Some dowsing statistics

Reading the BSD journals it is possible to find some authors who share their opinion on how many people can actually dowse. I thought it might be interesring to collect these entries together. Here are some numbers appearing in the journals from 1933 to 2000.

No4, 1934 – “The theory and practice of water finding” by B. Tompkins

B. Tompkins was one of the most famous dowsers of his day.

“I have tested hundreds of persons of various ages and positions on life, but only in two instances have I found any one outside my own family who possessed the gift with sufficient confidence to be able to utilize it with any degree of success. “ “One of my sons was equally as successful as myself” the other could, but had “too strong a nature” and got fatigued too easily.

“Water finders are born, not made. It is a gift that cannot be acquired, or a profession that cannot be taught, although it may be developed by a person conscious of having the gift by practice and coaching through expert tuition.”

No68, 1950, p66 – “notes for beginners” by Colonel K. W. Merrylees (former BSD President)

“It is my experience that while perhaps one in twenty persons is sufficiently sensitive naturally to get a recognisable reaction over a good, well-defined indication, not more than one per cent. of these are naturally so sensitive that they can expect to receive and distinguish all the important indications without a long and laborious development of sensitivity. This does not mean that this ‘supersensitive’ one per cent. are already capable dowsers. They are as far from it as the schoolboy finding himself gifted with a good ‘eye’ for games is from becoming a Wimbledon class tennis player. I believe it is possible for almost anyone with a small initial sensitivity to develop this gift, but there seems to be a minimum receptivity without which certain essential indications are not received, and therefore full and reliable, results cannot be obtained.”

No150, 1977, p97 – letter from Colonel K. W. Merrylees

Describes a 2 year study conducted at the Royal School of Military Engineering, Chattenden, to find out what percentage of young officers and N.C.O.s were sensitive to dowsing. “Of  344 candidates  tested 10% were ‘naturals,’ 36% able to develop their basic sensitivity to a useful degree, and the remainder had little or no ability.”

No232, 1991, p249 – “dowsing for beginners” by Maj-Gen. J. Scott Elliot. (former BSD President)

“From experience in testing and trying to help people, I think about 10%. could be good dowsers 10%. Haven’t a hope, because their sensitivity is too much atrophied. Of the remaining 80% I am sure that many could be reasonably good dowsers if they wanted to be, and if they found a use they could practice and train upon. These two factors are essential.”

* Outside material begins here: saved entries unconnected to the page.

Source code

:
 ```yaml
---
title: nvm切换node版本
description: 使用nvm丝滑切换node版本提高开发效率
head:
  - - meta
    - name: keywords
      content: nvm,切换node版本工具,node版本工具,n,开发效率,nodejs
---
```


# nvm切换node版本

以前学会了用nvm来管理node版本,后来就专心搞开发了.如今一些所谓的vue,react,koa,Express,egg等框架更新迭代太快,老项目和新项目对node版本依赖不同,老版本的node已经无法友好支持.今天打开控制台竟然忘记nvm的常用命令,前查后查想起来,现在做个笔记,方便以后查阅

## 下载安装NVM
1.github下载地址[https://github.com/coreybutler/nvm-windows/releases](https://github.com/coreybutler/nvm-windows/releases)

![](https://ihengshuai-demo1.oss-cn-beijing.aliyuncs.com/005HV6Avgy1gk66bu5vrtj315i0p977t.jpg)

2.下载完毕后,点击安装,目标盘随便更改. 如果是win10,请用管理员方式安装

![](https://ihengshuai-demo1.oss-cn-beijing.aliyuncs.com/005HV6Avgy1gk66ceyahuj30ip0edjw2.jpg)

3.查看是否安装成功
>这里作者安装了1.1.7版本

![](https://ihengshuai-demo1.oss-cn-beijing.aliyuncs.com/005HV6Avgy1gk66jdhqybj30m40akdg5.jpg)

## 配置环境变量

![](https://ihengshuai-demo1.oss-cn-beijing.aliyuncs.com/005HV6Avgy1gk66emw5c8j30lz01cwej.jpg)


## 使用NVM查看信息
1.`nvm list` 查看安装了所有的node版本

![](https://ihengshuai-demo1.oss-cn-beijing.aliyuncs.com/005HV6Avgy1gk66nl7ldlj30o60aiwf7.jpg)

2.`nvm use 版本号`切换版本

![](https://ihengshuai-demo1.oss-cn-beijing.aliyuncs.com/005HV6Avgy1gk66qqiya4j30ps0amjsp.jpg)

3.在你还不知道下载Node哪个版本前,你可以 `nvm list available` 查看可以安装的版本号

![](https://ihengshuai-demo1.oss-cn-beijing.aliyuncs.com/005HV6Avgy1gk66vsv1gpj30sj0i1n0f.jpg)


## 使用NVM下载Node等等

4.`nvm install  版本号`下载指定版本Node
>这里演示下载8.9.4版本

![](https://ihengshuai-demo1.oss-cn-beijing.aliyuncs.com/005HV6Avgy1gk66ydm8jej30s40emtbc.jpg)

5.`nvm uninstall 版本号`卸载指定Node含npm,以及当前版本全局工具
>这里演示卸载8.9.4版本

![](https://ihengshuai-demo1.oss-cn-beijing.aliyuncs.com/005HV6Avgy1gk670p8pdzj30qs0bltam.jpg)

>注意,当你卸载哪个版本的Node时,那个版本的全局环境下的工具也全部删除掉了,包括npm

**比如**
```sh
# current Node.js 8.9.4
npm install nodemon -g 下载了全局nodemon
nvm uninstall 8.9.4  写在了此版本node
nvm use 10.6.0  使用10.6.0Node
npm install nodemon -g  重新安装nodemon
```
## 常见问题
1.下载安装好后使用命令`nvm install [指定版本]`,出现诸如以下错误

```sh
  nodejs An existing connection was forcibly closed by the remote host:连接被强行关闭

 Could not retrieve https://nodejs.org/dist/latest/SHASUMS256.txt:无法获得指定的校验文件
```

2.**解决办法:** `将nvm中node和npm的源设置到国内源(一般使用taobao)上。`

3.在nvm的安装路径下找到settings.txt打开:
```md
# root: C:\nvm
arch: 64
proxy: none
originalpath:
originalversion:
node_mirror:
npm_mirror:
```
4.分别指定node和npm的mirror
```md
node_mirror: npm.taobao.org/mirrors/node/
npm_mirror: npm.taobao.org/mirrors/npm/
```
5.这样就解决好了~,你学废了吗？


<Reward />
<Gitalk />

no259, 1998, p22 “The patterns under our feet” by Patrick D. O’Sullivan

The article describes a museum in south Devon devoted to Brunel’s Atmospheric Railway. Water for the boilers was provided by good underground streams, of which only one was left,  at place named Starcross. It was now a capped over well. The Man running the museum kept a stock of dowsing angle rods and tested the visitors he found that – 40% women, 60% men dowsed the well, first time.

No265, 1999, p308 – “discovering dowsing” by John Ralphs

He estimated 20-30% who had a go to detect a water supply under a tarmac road, produced some kind of reaction at their first attempt.

No266, 1999, p367 – (reprint of newspaper article) – “Dowsing could divine more Cressing secrets”

Archaeologist Barry Crouch doing an experiment for his thesis for a post grad diploma in field archaeology, employed local volunteers to assist him dowse a site. Of 62 people only 3 could not dowse.

No30, 1940, p212  -“Experiments at Eastbourne College” By A. Y. Cole

Experiments with 10 or 12 boys. “There were, however, two or three who were unable to feel anything. These were from both the sceptics and the ones interested.” Two did not need any instruments, just used their hands.

“.. in the case of those who were quite unable to detect any influences, that contact with one much practised in dowsing made the rod turn in the other’s hands.”

No22, 1938, p263 – “Notes by a dowser” – author’s name not given.

Test of young R.E. officers using rods over “a little stream in the chalk”. “Of the 24 only six could feel nothing, 12 could feel quote well, and two promised to be good”

It is quite a range of results and the numbers are too small to draw definite conclusions. The consensus amongst these authors is that not everyone can dowse, or at least obtain a reaction in the chosen test scenario, and a minority have good sensitivity. ….

Prob 1% are v sensitive.

<10% are good

<20% find it difficult, or impossible.

And the “in-betweeners” can improve with practice, an encouraging environment, and perhaps even the presence of a 1 percenter!

Perhaps this shows that dowsing ability may be at least approximately normally distributed, like many traits. There may of course be other factors at work here, and these have been explored in the parapsychology literature.